Decía Kantor que «en la cámara de la imaginación y de la memoria viven personajes humanos, que no pertenecen a nuestra vida diaria» y que estos «tratan desesperadamente de reconstruir, con su memoria difuminada, aquello que fue su vida, su felicidad o su miseria». No ser capaz de entrar a esa cámara, al menos de cuando en cuando, es para mí algo muy parecido a enfermar y sentir que ya no vives como debería vivirse. Que nada cuadra.
Durante un tiempo tuve la tentación de asumir que esto me ocurría solo a mí, por lo del periodismo, ya te digo, pero hace años que me ocupo personalmente de que mis amigos no sean todos del gremio.

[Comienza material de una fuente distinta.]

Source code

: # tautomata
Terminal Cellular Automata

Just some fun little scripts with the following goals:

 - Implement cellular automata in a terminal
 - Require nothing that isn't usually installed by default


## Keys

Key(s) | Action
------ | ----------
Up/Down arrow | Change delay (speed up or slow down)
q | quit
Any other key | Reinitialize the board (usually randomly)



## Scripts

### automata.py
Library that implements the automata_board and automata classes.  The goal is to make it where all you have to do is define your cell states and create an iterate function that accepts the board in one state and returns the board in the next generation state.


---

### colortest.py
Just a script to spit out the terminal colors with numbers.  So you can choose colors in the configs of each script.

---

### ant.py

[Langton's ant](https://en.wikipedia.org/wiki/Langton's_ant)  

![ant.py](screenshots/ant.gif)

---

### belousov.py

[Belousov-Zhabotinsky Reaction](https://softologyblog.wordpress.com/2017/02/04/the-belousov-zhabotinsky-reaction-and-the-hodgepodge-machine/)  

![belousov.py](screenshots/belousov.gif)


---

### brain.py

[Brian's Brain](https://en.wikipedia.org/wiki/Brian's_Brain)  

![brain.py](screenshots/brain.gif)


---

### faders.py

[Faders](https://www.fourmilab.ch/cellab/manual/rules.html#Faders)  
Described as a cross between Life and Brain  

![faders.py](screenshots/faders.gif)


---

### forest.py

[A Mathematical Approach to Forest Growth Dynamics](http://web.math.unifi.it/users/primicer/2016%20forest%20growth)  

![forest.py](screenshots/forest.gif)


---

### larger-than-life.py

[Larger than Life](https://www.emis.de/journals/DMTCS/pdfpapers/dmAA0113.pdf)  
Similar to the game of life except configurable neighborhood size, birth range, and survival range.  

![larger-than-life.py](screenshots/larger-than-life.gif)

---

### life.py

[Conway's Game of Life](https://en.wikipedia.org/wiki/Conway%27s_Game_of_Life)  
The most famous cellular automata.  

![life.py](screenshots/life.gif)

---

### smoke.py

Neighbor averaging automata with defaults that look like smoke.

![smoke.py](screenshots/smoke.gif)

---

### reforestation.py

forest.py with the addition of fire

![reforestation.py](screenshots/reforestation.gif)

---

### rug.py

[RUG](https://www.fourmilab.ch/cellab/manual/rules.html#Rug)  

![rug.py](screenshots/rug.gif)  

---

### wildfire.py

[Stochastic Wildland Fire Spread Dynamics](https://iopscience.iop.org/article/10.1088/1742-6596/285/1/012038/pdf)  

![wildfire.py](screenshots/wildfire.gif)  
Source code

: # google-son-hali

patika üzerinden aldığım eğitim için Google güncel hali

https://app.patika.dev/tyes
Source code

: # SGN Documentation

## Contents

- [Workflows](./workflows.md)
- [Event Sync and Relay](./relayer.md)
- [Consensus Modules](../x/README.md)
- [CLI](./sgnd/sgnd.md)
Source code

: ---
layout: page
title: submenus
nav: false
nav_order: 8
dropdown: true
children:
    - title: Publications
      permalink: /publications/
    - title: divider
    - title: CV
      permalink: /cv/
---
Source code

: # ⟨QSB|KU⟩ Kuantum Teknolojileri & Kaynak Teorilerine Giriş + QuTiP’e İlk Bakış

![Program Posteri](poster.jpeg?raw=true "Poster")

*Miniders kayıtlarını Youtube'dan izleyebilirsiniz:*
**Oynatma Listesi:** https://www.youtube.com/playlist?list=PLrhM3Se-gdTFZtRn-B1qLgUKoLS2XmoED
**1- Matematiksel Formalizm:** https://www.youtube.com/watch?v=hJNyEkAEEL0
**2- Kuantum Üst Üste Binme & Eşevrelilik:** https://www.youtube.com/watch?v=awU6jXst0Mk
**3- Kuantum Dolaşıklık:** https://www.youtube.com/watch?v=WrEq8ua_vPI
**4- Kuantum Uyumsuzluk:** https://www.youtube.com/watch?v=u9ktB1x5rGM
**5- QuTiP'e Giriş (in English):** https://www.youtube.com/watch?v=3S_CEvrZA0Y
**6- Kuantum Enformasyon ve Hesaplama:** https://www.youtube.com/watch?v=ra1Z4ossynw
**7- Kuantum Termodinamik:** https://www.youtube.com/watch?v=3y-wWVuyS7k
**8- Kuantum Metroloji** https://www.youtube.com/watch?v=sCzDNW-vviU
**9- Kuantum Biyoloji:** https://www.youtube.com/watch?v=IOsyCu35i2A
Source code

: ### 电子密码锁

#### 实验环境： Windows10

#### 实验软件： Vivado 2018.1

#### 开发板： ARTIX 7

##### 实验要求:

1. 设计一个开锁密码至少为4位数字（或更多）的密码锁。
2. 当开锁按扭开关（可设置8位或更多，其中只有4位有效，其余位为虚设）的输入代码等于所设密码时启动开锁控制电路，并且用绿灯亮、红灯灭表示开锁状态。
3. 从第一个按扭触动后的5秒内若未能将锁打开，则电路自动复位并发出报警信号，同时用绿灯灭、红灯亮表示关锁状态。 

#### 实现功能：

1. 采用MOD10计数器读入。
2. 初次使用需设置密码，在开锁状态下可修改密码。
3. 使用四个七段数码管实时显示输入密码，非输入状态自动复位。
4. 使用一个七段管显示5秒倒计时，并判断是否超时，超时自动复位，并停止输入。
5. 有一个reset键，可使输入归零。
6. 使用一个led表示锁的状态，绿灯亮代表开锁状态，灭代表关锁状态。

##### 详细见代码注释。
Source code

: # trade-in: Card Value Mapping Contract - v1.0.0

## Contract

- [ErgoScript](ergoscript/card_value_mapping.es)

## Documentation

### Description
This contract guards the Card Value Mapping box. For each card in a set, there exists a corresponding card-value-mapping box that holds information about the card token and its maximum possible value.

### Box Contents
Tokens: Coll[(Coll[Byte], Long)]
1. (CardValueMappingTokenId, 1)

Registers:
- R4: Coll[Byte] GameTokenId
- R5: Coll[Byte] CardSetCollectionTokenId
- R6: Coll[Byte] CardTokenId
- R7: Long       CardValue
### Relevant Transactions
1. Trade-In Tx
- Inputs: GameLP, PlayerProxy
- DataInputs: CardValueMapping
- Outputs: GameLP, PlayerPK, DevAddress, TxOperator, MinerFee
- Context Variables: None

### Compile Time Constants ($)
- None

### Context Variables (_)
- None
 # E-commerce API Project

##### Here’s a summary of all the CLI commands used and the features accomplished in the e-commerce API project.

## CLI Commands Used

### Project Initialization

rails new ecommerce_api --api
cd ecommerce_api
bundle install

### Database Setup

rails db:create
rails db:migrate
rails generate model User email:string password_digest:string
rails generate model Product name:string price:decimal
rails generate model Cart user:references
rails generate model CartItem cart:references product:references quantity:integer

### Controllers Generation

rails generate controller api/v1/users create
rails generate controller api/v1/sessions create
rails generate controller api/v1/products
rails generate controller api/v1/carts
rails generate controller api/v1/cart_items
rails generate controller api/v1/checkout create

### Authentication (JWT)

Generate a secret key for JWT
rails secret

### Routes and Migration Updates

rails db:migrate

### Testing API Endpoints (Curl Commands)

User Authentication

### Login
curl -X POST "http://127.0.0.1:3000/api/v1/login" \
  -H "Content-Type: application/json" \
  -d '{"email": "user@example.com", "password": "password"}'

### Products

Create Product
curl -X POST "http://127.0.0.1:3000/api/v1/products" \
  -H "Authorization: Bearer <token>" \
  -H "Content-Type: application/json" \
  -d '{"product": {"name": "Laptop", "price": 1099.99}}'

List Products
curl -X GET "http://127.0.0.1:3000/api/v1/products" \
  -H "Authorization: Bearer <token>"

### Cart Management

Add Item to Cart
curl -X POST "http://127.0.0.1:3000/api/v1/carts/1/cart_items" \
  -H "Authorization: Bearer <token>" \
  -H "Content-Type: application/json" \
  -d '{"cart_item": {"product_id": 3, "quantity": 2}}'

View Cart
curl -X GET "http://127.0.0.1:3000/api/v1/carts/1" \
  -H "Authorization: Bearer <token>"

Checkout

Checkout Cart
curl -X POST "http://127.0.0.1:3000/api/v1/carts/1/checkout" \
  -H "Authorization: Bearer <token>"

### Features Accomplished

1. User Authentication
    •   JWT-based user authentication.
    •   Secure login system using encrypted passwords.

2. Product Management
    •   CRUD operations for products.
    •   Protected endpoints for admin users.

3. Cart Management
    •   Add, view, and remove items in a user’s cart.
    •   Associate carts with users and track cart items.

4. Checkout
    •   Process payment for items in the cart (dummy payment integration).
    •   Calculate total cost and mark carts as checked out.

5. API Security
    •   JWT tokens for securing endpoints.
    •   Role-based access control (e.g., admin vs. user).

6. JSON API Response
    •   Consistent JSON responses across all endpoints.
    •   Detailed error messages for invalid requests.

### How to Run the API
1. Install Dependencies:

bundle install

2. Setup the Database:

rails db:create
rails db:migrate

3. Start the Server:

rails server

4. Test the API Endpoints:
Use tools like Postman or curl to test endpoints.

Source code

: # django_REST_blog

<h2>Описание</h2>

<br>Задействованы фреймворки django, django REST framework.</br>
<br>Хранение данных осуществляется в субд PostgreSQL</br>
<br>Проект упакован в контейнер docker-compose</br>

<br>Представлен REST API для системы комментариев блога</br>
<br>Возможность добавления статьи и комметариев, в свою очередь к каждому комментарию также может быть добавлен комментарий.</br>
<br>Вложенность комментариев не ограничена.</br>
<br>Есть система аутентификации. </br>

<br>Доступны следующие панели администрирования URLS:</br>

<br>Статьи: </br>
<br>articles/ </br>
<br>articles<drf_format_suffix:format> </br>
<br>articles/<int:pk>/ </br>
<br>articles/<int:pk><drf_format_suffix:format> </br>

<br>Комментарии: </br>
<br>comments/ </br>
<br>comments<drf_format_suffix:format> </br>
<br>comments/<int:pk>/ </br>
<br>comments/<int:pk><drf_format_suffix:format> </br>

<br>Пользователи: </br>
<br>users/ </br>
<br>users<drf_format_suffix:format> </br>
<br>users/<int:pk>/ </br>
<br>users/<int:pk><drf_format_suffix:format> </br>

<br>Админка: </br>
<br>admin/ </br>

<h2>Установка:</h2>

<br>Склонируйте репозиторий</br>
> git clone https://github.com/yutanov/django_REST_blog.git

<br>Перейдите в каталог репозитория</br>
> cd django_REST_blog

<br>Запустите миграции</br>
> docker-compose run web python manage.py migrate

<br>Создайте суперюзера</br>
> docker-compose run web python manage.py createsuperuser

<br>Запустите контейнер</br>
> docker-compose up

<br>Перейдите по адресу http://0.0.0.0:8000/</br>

Por higiene mental. Y el caso es que nos pasa a todos, porque tampoco ellos tienen un duro ni, normalmente, tiempo para ir a mear. Como para ponerse a leer, imagínate. De esto hay datos para aburrir. Lo saben hasta los bancos. Un estudio de nóminas de CaixaBank el año pasado llegó a la conclusión de que un 45% de los jóvenes españoles cobran menos de 1.000 euros al mes, por poner uno.
Todo esto andaba pensando yo, mirando mi montoncito de libros, todavía con la resaca de un encuentro de periodistas jóvenes andaluces la semana pasada. Una cosa preciosa, por eso de la juventud, vaya. Gente majísima. Listísima. Radiante. Era sábado, día de descanso, y, esta vez con gusto, no me llevé ni un libro a la boca. Lo único que me entristeció, eso sí, fue que, en cuanto a lo de cobrar malamente, la mayoría lo daba sencillamente por asumido. Como si, llegados a este punto, habláramos ya de un hecho meteorológico. «Mañana va a llover» / «mañana va a haber precariedad», lo mismo da. Como si fuéramos incapaces de imaginar un mundo donde esto no suceda. Habrá que leer, supongo, aunque sea un poquito.